[What you are asked to do]
Of the entries below, return only those lines from the line with "fully connected vertices" to the line with "joined by edge", exactly, both included.
Record set START
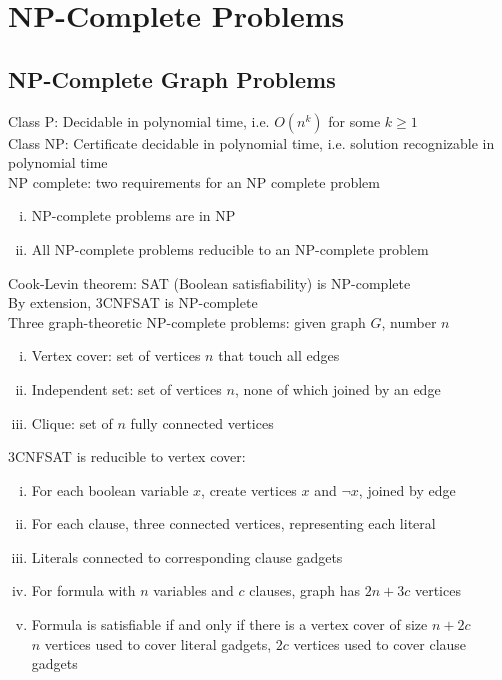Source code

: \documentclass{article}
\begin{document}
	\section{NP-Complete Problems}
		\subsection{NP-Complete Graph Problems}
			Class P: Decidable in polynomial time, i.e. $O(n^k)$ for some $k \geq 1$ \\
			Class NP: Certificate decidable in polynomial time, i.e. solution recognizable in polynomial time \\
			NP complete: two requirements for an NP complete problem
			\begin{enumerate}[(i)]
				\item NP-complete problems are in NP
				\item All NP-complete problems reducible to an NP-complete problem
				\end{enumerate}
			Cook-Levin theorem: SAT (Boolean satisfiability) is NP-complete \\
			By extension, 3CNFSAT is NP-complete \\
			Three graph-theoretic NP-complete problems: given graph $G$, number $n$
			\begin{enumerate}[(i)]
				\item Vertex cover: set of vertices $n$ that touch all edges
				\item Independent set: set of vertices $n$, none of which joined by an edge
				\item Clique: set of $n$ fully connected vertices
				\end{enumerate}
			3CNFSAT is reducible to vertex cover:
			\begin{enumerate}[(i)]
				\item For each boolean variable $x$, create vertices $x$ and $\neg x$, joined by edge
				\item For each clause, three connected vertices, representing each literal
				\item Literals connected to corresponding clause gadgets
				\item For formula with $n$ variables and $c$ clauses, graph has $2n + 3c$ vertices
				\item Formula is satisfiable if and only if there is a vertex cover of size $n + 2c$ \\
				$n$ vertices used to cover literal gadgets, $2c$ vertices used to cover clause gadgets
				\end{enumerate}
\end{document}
Record set END
Record set START
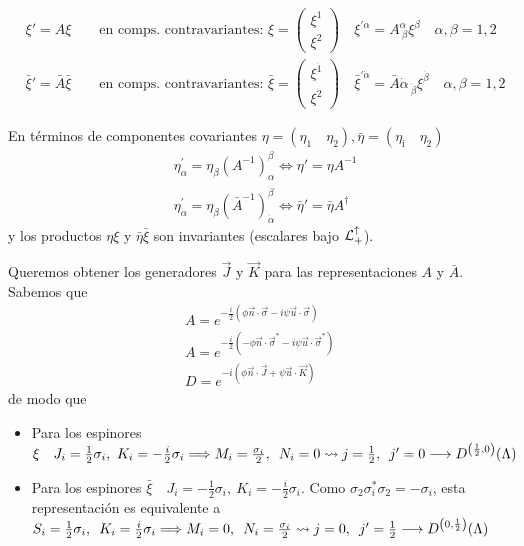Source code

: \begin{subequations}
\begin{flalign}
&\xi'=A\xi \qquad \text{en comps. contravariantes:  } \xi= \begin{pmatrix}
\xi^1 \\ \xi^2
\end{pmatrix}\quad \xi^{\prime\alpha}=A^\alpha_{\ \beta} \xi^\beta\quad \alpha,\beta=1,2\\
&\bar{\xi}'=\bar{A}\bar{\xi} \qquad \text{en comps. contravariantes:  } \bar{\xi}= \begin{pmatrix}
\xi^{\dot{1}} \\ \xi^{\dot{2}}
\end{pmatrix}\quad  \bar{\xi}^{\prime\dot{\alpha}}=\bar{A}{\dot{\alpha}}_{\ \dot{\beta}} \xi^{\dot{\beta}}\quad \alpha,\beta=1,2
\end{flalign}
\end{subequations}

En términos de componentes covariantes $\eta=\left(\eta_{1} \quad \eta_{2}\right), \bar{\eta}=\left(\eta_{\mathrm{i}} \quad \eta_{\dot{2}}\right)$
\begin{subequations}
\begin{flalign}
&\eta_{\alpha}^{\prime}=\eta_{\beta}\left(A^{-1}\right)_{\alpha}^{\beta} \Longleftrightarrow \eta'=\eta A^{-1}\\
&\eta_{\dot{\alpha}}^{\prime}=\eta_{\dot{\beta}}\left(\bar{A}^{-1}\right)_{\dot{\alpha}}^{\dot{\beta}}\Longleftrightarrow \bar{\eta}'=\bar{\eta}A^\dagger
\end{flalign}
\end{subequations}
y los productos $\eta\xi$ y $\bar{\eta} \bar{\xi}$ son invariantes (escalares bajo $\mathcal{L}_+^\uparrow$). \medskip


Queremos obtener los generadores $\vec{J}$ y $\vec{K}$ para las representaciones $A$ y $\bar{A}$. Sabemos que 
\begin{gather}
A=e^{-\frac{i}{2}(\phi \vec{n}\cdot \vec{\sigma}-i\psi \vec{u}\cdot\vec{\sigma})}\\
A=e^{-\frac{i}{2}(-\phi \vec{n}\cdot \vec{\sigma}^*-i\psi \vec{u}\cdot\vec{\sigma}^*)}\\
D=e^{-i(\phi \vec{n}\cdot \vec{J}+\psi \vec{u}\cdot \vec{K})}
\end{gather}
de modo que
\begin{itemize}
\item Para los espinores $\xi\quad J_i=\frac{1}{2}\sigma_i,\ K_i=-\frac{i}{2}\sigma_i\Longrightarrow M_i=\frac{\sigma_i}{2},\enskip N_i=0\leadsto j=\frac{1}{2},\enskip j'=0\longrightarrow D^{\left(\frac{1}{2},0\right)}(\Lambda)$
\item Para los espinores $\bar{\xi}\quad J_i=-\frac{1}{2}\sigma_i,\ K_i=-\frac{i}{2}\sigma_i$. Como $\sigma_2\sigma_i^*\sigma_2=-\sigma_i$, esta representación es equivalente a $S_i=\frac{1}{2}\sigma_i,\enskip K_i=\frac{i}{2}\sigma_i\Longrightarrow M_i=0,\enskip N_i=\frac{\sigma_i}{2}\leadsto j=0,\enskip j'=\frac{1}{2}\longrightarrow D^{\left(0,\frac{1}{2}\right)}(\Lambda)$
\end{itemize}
Record set END
[Finished exercise]
				\item Clique: set of $n$ fully connected vertices
				\end{enumerate}
			3CNFSAT is reducible to vertex cover:
			\begin{enumerate}[(i)]
				\item For each boolean variable $x$, create vertices $x$ and $\neg x$, joined by edge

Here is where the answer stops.